Employment and Skills, Jobs, Skills

Chancellor’s remarks highlight business recruitment fears

Chancellor’s remarks highlight business recruitment fears

Last Tuesday the Chancellor, George Osborne, delivered a speech to the Engineering Employers Federation’s Annual Dinner. During the speech he praised British manufacturing for its innovation and economic importance.

There was however one element of the speech, which has largely gone unnoticed by the media and it relates to unfair dismissal rights for new employees. The Chancellor, in his speech, argued that

 “We’re doubling the period before employees can claim unfair dismissal to two years and introducing fees to deter vexatious tribunal claims in the face of determined political opposition. Of course, employees have rights and should be protected.
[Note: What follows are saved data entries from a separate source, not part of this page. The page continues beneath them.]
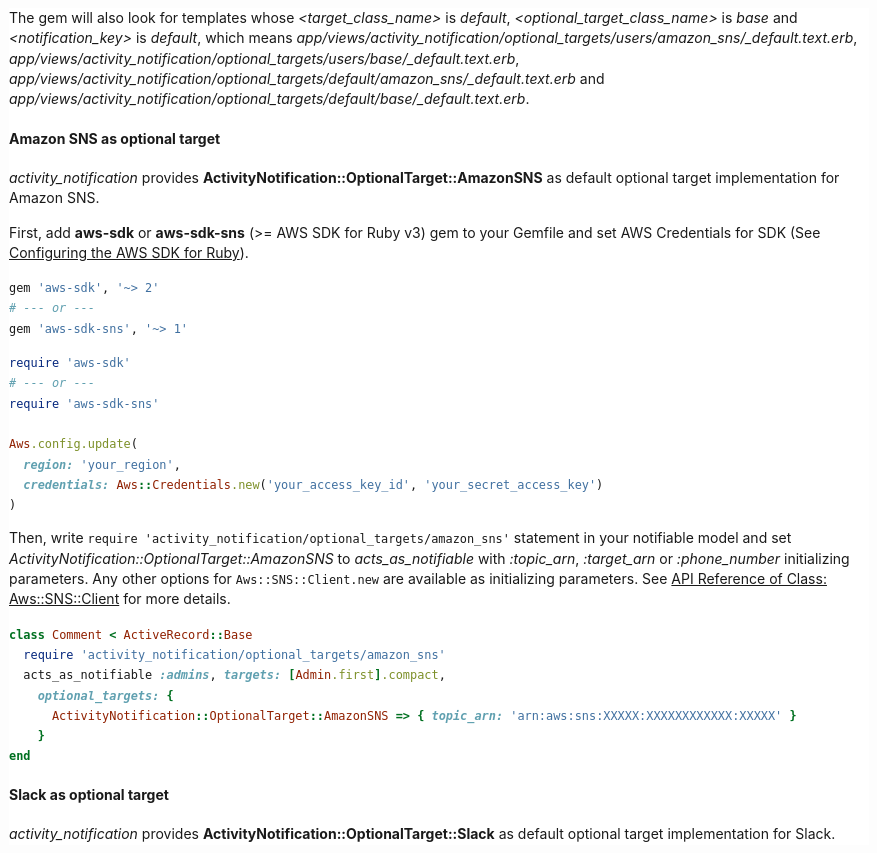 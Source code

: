 The gem will also look for templates whose *<target_class_name>* is *default*, *<optional_target_class_name>* is *base* and *<notification_key>* is *default*, which means *app/views/activity_notification/optional_targets/users/amazon_sns/_default.text.erb*, *app/views/activity_notification/optional_targets/users/base/_default.text.erb*, *app/views/activity_notification/optional_targets/default/amazon_sns/_default.text.erb* and *app/views/activity_notification/optional_targets/default/base/_default.text.erb*.

#### Amazon SNS as optional target

*activity_notification* provides **ActivityNotification::OptionalTarget::AmazonSNS** as default optional target implementation for Amazon SNS.

First, add **aws-sdk** or **aws-sdk-sns** (>= AWS SDK for Ruby v3) gem to your Gemfile and set AWS Credentials for SDK (See [Configuring the AWS SDK for Ruby](https://docs.aws.amazon.com/sdk-for-ruby/v3/developer-guide/setup-config.html)).

```ruby
gem 'aws-sdk', '~> 2'
# --- or ---
gem 'aws-sdk-sns', '~> 1'
```

```ruby
require 'aws-sdk'
# --- or ---
require 'aws-sdk-sns'

Aws.config.update(
  region: 'your_region',
  credentials: Aws::Credentials.new('your_access_key_id', 'your_secret_access_key')
)
```

Then, write `require 'activity_notification/optional_targets/amazon_sns'` statement in your notifiable model and set *ActivityNotification::OptionalTarget::AmazonSNS* to *acts_as_notifiable* with *:topic_arn*, *:target_arn* or *:phone_number* initializing parameters.
Any other options for `Aws::SNS::Client.new` are available as initializing parameters. See [API Reference of Class: Aws::SNS::Client](http://docs.aws.amazon.com/sdk-for-ruby/v3/api/Aws/SNS/Client.html) for more details.

```ruby
class Comment < ActiveRecord::Base
  require 'activity_notification/optional_targets/amazon_sns'
  acts_as_notifiable :admins, targets: [Admin.first].compact,
    optional_targets: {
      ActivityNotification::OptionalTarget::AmazonSNS => { topic_arn: 'arn:aws:sns:XXXXX:XXXXXXXXXXXX:XXXXX' }
    }
end
```

#### Slack as optional target

*activity_notification* provides **ActivityNotification::OptionalTarget::Slack** as default optional target implementation for Slack.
But what about you’re right to start a business and not be sued out of existence?”

This has shifted the Treasury, and by association the Government’s, position towards the proposals set out by Adam Beecroft in an internal report commissioned by Downing Street to investigate unfair dismissal and business productivity.

Extracts from the report, leaked last October to the Telegraph stated that;

 unfair dismissal rules have made it… [harder] to dismiss unsatisfactory employees. [We see] a proportion of employees, secure in the knowledge that their employer will be reluctant to dismiss them,”
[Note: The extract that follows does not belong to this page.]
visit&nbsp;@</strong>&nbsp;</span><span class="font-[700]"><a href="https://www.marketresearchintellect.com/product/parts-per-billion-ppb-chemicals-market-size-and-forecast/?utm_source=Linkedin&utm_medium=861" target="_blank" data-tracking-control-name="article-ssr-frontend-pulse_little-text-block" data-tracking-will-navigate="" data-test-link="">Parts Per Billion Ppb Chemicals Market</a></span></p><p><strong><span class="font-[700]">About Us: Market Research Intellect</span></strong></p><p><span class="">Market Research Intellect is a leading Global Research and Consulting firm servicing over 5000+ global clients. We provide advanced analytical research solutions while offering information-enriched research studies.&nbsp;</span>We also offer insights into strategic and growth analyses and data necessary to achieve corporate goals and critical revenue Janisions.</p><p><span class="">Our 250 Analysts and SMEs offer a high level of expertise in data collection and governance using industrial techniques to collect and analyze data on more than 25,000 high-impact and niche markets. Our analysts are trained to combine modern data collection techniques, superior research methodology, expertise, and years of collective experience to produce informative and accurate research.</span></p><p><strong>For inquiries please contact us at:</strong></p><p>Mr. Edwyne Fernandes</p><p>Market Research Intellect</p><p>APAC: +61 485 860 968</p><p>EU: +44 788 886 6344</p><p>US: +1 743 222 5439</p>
 The doubling of the period before employees can claim unfair dismissal has implications for the Government’s apprenticeship scheme. The Chancellor’s position will, if implemented, make recruiting apprentices more palatable for smaller organisations. The current rules for ending an apprenticeship state that

“if the employer wishes to end the apprenticeship early because there is sufficient evidence that there are capability or conduct issues that are substantial enough for the employer to conclude that there is no point in continuing with the scheme, then the early dismissal is capable of being fair.”
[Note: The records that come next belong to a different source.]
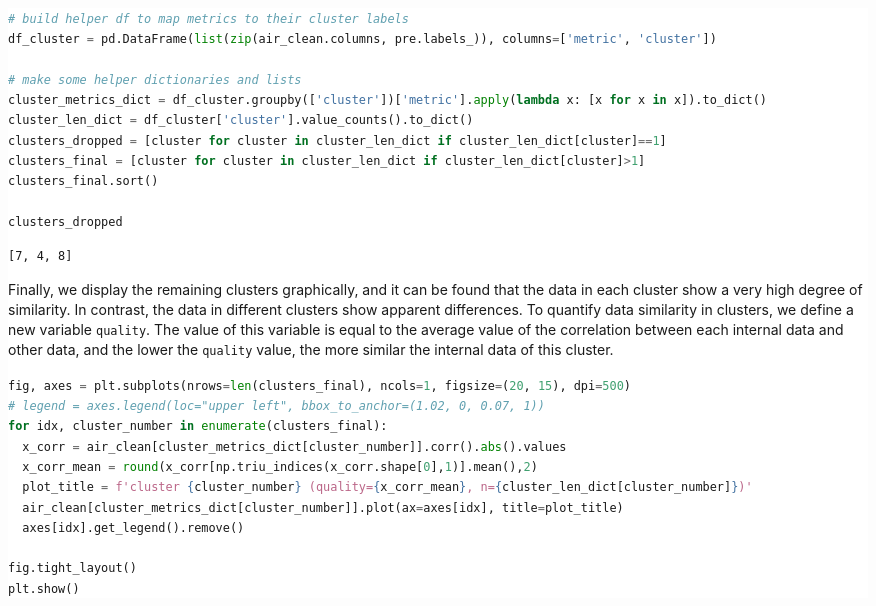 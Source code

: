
 ```python
# build helper df to map metrics to their cluster labels
df_cluster = pd.DataFrame(list(zip(air_clean.columns, pre.labels_)), columns=['metric', 'cluster'])

# make some helper dictionaries and lists
cluster_metrics_dict = df_cluster.groupby(['cluster'])['metric'].apply(lambda x: [x for x in x]).to_dict()
cluster_len_dict = df_cluster['cluster'].value_counts().to_dict()
clusters_dropped = [cluster for cluster in cluster_len_dict if cluster_len_dict[cluster]==1]
clusters_final = [cluster for cluster in cluster_len_dict if cluster_len_dict[cluster]>1]
clusters_final.sort()

clusters_dropped
```

```
[7, 4, 8]
```

Finally, we display the remaining clusters graphically, and it can be found that the data in each cluster show a very high degree of similarity. In contrast, the data in different clusters show apparent differences. To quantify data similarity in clusters, we define a new variable `quality`. The value of this variable is equal to the average value of the correlation between each internal data and other data, and the lower the `quality` value, the more similar the internal data of this cluster.

```python
fig, axes = plt.subplots(nrows=len(clusters_final), ncols=1, figsize=(20, 15), dpi=500)
# legend = axes.legend(loc="upper left", bbox_to_anchor=(1.02, 0, 0.07, 1))
for idx, cluster_number in enumerate(clusters_final):
  x_corr = air_clean[cluster_metrics_dict[cluster_number]].corr().abs().values
  x_corr_mean = round(x_corr[np.triu_indices(x_corr.shape[0],1)].mean(),2)
  plot_title = f'cluster {cluster_number} (quality={x_corr_mean}, n={cluster_len_dict[cluster_number]})'
  air_clean[cluster_metrics_dict[cluster_number]].plot(ax=axes[idx], title=plot_title)
  axes[idx].get_legend().remove()

fig.tight_layout()
plt.show()
```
 The shift in legal status, as outlined by Beecroft and highlighted by the Chancellor, will help organisations who want to hire apprenticeships but are scared of recruiting a ‘lame duck’ candidate. Therefore these changes are likely to boost the recruitment of apprentices by giving assurances to companies that they will be free to move apprentices on if they are not up to the job whilst assuring would-be apprentices that their hard work and application will be reward

1 Comment

  1. This is a welcome change. Existing regulation has been hindering growth of apprenticeship starts as business owners and hr managers felt uneasy about case law to date for apprenticeships.